The first memoir, The Prince, The Showgirl and Me, recounts Clark's experiences working as third assistant director on the set of Monroe's first film as both producer and star in which she played opposite Olivier, who also directed. The book recounts the production's myriad problems, fuelled almost exclusively by the lack of communication and understanding between the two stars: Monroe's erratic behavior and tardiness were exacerbated by her addiction to alcohol and prescription medication; while Olivier, a staunch traditionalist, refused to accommodate Monroe's idiosyncrasies or her devotion to Method acting, which she practiced under the guidance of Paula Strasberg.

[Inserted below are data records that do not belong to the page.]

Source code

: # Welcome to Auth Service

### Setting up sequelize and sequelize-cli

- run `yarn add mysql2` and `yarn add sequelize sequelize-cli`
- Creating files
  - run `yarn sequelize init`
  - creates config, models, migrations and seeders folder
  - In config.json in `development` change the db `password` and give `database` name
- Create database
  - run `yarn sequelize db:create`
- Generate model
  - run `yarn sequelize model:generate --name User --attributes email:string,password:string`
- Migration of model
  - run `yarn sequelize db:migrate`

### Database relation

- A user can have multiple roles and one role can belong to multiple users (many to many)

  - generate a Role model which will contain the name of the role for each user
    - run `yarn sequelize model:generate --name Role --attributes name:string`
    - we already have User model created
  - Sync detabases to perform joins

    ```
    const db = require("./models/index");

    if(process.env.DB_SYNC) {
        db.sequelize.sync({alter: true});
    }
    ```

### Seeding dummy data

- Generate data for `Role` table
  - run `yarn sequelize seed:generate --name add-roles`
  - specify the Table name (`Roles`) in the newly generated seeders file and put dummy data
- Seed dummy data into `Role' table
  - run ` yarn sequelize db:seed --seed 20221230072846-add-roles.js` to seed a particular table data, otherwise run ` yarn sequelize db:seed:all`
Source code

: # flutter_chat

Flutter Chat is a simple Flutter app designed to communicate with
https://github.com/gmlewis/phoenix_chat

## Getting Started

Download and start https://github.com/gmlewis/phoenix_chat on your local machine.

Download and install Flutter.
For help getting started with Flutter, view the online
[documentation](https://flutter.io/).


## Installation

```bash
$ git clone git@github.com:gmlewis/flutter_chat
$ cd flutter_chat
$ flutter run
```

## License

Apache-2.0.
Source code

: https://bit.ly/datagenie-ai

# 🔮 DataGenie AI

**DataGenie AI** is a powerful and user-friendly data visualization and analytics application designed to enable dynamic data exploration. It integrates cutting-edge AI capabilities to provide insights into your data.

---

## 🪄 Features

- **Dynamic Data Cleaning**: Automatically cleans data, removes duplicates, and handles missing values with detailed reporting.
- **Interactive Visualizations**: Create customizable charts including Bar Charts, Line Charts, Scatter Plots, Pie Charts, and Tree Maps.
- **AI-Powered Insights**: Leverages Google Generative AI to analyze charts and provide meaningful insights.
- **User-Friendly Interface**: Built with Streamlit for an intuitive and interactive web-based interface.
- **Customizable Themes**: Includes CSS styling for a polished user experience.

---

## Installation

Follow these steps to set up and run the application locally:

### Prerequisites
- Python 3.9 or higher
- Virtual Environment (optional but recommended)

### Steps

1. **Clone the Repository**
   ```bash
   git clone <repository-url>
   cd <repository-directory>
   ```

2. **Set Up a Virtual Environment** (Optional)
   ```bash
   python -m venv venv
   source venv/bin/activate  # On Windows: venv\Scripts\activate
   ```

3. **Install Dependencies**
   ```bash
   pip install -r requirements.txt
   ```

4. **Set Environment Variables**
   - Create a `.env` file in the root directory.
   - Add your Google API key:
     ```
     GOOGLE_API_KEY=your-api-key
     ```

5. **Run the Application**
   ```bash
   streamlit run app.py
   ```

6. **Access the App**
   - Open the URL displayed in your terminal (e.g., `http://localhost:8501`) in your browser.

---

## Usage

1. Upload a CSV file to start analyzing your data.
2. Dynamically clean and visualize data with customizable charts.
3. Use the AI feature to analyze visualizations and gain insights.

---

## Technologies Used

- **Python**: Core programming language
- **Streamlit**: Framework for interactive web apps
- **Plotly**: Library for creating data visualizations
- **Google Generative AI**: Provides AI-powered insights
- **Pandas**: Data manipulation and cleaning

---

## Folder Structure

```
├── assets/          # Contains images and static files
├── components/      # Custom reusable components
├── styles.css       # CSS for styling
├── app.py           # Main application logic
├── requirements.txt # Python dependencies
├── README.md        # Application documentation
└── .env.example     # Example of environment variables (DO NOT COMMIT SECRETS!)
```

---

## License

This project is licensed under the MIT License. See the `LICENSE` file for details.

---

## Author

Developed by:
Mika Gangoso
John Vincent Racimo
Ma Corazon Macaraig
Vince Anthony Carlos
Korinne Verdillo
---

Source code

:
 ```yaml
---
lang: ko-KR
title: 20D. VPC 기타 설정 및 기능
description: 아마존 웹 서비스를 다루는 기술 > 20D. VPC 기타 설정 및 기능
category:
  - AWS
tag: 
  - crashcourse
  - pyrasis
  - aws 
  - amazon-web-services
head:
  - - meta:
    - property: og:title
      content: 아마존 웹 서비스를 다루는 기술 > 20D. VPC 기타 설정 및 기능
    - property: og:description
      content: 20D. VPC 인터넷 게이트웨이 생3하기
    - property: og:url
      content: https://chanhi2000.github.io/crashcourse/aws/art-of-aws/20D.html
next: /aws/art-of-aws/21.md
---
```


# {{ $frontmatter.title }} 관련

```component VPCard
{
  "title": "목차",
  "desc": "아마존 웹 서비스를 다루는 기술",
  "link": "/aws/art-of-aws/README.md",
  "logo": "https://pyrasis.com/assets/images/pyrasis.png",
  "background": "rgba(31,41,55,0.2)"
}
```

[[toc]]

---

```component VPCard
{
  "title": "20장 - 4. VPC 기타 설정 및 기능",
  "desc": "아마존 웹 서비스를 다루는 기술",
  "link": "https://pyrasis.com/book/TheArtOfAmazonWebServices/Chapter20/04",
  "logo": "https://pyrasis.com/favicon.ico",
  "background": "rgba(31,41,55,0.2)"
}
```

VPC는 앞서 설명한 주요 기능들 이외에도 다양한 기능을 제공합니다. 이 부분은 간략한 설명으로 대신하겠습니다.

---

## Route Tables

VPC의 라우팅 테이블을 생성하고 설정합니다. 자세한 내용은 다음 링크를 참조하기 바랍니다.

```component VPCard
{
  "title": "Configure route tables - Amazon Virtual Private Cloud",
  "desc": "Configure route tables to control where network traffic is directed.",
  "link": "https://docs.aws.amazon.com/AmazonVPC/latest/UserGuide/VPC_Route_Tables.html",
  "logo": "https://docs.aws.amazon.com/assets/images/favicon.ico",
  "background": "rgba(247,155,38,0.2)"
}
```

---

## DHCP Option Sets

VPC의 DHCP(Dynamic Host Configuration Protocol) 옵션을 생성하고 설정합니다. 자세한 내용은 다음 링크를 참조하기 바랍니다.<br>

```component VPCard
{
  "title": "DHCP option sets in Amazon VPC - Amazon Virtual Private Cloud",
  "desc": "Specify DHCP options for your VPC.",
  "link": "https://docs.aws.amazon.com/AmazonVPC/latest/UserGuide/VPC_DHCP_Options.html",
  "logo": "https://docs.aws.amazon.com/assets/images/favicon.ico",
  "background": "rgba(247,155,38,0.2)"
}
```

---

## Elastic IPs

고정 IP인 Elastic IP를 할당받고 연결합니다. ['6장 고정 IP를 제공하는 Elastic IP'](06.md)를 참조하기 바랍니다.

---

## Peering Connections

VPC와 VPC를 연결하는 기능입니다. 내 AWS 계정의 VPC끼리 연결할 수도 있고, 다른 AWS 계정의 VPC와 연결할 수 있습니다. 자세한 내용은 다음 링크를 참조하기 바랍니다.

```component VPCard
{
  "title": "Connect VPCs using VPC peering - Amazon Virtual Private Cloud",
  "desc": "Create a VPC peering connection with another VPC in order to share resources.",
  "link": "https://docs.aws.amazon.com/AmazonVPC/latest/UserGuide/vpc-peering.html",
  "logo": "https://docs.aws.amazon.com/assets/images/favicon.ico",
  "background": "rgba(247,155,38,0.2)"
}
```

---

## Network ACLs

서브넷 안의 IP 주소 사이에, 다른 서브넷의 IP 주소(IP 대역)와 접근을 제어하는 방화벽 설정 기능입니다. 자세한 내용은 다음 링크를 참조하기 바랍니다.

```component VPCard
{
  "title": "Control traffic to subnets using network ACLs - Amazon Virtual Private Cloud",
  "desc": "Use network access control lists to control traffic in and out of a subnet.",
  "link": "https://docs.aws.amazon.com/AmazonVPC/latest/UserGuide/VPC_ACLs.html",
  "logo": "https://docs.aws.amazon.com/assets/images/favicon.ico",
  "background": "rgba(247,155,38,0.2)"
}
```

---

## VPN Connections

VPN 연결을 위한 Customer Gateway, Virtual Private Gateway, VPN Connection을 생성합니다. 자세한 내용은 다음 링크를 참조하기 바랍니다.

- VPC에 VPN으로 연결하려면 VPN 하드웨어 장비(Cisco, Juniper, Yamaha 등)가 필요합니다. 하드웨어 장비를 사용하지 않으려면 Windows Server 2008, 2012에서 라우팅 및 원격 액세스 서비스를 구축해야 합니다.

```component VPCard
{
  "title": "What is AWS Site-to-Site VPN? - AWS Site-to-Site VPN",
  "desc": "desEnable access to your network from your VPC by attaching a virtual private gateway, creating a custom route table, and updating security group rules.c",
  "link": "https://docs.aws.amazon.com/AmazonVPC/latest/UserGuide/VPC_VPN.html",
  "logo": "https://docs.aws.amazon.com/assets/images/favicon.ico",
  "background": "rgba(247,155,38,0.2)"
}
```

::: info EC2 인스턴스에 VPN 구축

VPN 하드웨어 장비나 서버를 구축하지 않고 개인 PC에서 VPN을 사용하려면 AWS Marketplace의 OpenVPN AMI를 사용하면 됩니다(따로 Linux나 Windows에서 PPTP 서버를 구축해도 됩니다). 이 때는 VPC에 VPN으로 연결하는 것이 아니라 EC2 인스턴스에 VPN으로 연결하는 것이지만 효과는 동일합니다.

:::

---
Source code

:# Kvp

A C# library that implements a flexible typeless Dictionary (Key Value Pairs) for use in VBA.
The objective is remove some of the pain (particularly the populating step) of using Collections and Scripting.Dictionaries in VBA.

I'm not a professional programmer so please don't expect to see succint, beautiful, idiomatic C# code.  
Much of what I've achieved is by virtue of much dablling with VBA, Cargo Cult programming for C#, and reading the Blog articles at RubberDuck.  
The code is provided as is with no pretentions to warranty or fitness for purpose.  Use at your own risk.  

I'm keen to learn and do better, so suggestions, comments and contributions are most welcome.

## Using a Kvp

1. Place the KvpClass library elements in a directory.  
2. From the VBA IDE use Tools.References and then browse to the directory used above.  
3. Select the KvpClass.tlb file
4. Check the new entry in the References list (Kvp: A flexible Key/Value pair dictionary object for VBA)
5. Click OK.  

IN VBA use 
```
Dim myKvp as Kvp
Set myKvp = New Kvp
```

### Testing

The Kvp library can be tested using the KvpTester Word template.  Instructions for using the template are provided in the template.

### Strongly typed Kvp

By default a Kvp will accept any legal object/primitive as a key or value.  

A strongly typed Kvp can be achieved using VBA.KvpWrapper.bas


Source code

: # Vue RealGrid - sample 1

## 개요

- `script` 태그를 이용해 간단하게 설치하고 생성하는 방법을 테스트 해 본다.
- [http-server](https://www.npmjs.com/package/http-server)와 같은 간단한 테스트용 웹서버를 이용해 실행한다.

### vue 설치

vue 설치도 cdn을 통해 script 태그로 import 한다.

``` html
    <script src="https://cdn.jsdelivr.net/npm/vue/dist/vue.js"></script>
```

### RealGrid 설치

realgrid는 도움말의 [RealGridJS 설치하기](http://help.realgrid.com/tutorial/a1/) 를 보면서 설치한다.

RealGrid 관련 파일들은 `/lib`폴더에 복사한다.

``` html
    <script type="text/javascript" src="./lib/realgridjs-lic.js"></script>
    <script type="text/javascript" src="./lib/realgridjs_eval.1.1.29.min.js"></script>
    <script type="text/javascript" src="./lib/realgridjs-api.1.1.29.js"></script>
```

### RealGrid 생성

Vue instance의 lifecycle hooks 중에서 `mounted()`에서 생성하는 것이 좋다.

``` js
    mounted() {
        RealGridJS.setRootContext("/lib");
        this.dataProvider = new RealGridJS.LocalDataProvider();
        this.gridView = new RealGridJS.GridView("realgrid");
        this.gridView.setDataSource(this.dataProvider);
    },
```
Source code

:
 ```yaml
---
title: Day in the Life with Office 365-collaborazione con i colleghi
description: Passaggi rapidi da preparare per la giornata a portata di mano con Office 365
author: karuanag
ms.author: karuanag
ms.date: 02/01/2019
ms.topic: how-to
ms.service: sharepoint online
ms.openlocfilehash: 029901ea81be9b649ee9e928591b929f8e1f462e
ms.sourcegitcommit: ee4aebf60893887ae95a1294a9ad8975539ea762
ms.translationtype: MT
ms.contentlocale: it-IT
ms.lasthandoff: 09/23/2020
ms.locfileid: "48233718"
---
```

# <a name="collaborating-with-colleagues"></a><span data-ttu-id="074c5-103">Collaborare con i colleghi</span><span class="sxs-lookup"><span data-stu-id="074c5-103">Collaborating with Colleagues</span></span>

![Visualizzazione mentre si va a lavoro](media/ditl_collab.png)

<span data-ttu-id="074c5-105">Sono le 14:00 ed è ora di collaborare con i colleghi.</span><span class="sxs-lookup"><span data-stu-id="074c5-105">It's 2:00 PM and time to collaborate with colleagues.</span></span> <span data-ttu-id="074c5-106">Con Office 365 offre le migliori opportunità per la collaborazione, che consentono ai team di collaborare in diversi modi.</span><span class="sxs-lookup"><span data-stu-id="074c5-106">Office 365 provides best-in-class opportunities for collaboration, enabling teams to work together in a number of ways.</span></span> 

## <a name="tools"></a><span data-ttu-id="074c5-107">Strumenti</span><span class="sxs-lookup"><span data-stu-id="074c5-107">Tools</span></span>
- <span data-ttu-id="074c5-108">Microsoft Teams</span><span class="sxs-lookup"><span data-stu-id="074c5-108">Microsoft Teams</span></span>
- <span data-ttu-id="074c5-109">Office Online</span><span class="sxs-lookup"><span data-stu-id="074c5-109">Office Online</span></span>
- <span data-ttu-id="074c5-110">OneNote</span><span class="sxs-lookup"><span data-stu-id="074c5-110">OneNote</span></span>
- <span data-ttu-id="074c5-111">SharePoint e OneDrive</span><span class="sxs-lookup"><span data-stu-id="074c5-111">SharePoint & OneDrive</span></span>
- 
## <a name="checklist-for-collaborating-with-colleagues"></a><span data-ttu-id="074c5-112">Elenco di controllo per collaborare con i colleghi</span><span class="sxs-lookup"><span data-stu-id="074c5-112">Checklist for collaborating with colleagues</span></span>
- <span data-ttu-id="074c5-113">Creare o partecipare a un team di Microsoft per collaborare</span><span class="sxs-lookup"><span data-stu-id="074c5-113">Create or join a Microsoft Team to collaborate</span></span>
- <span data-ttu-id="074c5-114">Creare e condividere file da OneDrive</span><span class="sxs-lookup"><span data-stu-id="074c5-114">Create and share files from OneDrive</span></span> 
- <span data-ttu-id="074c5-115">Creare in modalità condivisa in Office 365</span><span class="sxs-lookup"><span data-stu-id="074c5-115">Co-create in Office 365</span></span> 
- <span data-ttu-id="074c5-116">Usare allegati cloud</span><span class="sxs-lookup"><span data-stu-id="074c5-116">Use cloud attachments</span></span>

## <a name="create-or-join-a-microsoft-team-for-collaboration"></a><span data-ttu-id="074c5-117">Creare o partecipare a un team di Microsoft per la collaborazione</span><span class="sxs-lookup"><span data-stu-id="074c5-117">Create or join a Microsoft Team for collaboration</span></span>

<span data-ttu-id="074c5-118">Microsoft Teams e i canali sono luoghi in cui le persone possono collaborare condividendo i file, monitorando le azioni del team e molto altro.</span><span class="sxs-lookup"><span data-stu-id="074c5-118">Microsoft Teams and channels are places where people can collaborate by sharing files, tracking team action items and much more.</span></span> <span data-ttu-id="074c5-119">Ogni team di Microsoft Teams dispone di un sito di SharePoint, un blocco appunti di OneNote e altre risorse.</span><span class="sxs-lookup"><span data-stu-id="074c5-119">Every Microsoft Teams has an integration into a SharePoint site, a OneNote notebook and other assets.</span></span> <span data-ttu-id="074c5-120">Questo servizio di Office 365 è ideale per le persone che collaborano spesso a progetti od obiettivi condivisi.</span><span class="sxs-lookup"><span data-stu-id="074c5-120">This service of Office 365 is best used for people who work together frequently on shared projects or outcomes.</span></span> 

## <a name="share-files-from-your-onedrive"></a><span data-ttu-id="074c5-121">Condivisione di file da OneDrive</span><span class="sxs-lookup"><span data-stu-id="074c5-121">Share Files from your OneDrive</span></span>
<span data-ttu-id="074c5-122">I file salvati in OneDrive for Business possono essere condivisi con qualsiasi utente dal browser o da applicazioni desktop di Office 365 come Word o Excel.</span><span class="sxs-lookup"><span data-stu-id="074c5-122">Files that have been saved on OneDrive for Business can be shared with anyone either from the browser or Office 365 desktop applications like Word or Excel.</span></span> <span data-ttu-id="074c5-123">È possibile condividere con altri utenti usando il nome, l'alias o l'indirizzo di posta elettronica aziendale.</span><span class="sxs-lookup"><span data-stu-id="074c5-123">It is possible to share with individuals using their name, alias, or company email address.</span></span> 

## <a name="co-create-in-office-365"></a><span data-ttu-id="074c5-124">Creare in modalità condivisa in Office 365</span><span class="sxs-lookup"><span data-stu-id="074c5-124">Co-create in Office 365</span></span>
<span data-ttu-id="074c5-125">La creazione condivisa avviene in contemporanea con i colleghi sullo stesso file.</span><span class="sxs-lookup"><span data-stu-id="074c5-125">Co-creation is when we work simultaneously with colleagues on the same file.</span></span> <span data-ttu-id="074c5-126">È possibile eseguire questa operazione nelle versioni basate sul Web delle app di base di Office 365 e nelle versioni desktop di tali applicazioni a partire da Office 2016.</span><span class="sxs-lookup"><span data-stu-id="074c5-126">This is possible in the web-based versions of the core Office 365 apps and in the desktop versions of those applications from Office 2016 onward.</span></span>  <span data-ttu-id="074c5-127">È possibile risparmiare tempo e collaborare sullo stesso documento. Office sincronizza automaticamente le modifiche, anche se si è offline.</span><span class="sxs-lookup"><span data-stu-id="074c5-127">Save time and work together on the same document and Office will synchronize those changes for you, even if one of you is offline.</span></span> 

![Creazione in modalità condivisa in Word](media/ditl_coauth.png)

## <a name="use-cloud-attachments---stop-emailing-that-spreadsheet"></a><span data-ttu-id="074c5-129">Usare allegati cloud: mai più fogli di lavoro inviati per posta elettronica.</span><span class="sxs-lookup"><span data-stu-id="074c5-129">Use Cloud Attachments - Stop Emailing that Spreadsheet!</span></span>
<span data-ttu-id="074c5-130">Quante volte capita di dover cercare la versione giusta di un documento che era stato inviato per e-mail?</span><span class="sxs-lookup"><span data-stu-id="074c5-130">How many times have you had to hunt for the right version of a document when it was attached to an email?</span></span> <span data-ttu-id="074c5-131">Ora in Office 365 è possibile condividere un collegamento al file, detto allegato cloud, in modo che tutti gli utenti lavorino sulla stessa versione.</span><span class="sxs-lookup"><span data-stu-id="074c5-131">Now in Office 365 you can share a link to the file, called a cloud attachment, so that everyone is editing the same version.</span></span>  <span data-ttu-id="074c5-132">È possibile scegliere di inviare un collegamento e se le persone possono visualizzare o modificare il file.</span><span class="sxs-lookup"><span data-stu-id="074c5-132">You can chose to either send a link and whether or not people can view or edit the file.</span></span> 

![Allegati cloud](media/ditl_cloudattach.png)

While Clark's memoir is a dishy, fly-on-the-wall account of Olivier's and Monroe's fraught partnership, his follow-up memoir, My Week With Marilyn, feels like an intimate confession. In it, Clark affectionately remembers one enchanted week he spent leading the troubled Monroe on a tour of the English countryside. It offers an all-too-rare glimpse of the real woman beneath the carefully cultivated image, unencumbered by the busy machinery of stardom.

"I couldn't believe my eyes when My Week with Marilyn was published,” avows Curtis. "Colin really did have this tense, erotically charged week with the most famous woman in the world, at the peak of her fame. I couldn't believe my luck when I was able to get hold of the rights. People had tried over the years. And in the last year I've met at least three very established directors who have said, "I've always wanted to make that story.' So I feel very lucky.”